Free-Range Living

What is Free-Range Living?

'Freerange' living might perhaps be described as the individual(s) aiming to lead an 'independent' style of life, thinking and deciding for themselves, determining their own values, along with aiming to live life in a naturally self and socially responsible manner.

'Games People Play-----'

August 15, 2012 ·

 

 

' GAMES PEOPLE PLAY-----'

Living in the UK midlands countryside on the organic eco micro-holding (small smallholding) 'oasis' is normally peaceful and tranquill, but not today with cattle from the local farm bellowing away - amazing how noisy they can be. Approaching mid-August life should be quite restful, but it's surprising how many small tasks arise, such as putting out leek plants, sowing more perpetual spinach (under glass), weeding winter veg beds then wire netting them against bird damage, cutting down pea plants and broad bean plants, except those still with beans on them being saved for next year's seed - they're cut when the pods go black. Peas and beans fix nitrogen from the atmosphere into the soil so they need to be cut off leaving their roots in the soil to release the nitrogen from nodules on the roots. Picking the runner beans which started cropping the beginning of August is always a pleasant job - there's plenty of flowers on them too, so maybe a good year for them - last year was a bit 'hit and miss'. The best year here (out of thirty), they were picked for a week short of five months, which seems from recent experiences an awesomely long time.

'FAT OF THE LAND-----?'


Was it in Steinbeck's 'Of Mice and Men' where they dreamed of living off the 'fat of the land'? It feels a bit like that now, it's a time of plenty - along with runner beans to pick, there's cabbage, lettuce, beetroot, spring onions, bulb onions, radish, land cress (like watercress), potatoes, tomatoes and courgettes to gather, with swedes, sweetcorn, turnips, leeks, parsnips (not looking too brilliant), cucumbers, celery, and winter greens all coming along. Considering the pretty lousy wet, sun-lacking summer here to date, not  too bad a result -still more of a success than a failure. Some other jobs remain to be done - there's quite a pile of brushwood to be burnt (allowable here, and then provides potash fertiliser for the veg patch in the form of woodash). It's been delayed on finding a bird nest built in it, just under the couple of corrugated tin sheets keeping most of it dry.
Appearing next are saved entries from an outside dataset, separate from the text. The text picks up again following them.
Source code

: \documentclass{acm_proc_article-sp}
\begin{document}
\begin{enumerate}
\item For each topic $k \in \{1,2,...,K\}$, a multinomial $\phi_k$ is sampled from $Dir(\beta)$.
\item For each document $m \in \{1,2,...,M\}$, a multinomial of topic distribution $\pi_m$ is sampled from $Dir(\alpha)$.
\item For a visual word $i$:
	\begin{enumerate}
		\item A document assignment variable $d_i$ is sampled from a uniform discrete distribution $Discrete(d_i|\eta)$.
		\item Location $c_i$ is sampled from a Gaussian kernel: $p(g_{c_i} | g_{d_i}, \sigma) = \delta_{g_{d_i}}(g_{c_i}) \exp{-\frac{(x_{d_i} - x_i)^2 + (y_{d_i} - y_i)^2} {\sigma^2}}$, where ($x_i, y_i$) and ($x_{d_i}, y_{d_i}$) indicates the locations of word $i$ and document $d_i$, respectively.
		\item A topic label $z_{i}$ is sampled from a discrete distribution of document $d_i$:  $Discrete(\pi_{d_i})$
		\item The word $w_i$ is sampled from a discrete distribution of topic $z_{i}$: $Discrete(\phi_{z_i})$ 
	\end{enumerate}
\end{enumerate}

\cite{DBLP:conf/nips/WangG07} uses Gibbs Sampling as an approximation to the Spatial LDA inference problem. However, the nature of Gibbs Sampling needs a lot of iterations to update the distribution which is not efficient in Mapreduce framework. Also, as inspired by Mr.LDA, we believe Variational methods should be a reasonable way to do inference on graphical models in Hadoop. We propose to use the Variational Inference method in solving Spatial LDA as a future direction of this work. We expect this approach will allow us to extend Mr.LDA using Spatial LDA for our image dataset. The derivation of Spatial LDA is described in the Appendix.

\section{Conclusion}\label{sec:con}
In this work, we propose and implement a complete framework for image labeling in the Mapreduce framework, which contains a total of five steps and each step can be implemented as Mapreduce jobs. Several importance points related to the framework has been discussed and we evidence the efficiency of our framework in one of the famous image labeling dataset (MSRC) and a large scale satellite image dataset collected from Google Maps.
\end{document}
 In spite of the lousy summer the birds seem to have done ok - the supplementary feeding's probably been particularly needed in such a summer and it's been noticeable that they've hit it most when the weather was worst. There's a big gang of sparrows which is good to see as they're mean't to be under threat, but the birds that have charmed the most are the juvenile robins. Without their redbreasts they don't look much like robins - they are brown but with a very attractive 'barred' effect and appearance - but they do have the human-friendly natures of their elders, often coming within a couple of feet or so in the peace and quiet of the veg patch, within this 'poor man's walled garden'. Cases of people hand feeding robins have beens reported recently in the press. Imagine that, tiny little wild creatures trusting the 'giant' human enough to come that close - quite a thrill. 

STRIKING BACK-----

More and more 'frugal living' pieces seem to be popping up in the papers in these straightened and 'pip squeaking' times, as one complainer put it in today's paper. One recently advised on running a vehicle for only £100 per month - useful but although not wishing to pour too much cold water, not the 'gold medal' level, which surely has to go to P, a freeranger acquaintance who runs an old pick-up given to him by a farmer he'd done some work for, and on which he'd had to do some engine renovation work, spending a couple of hundred quids on big ends and so forth - but that was it, and now runs it on bio-fuel at about half normal fuel cost. His monthly cost after three years and still going strong is around a meagre £50/month all-in.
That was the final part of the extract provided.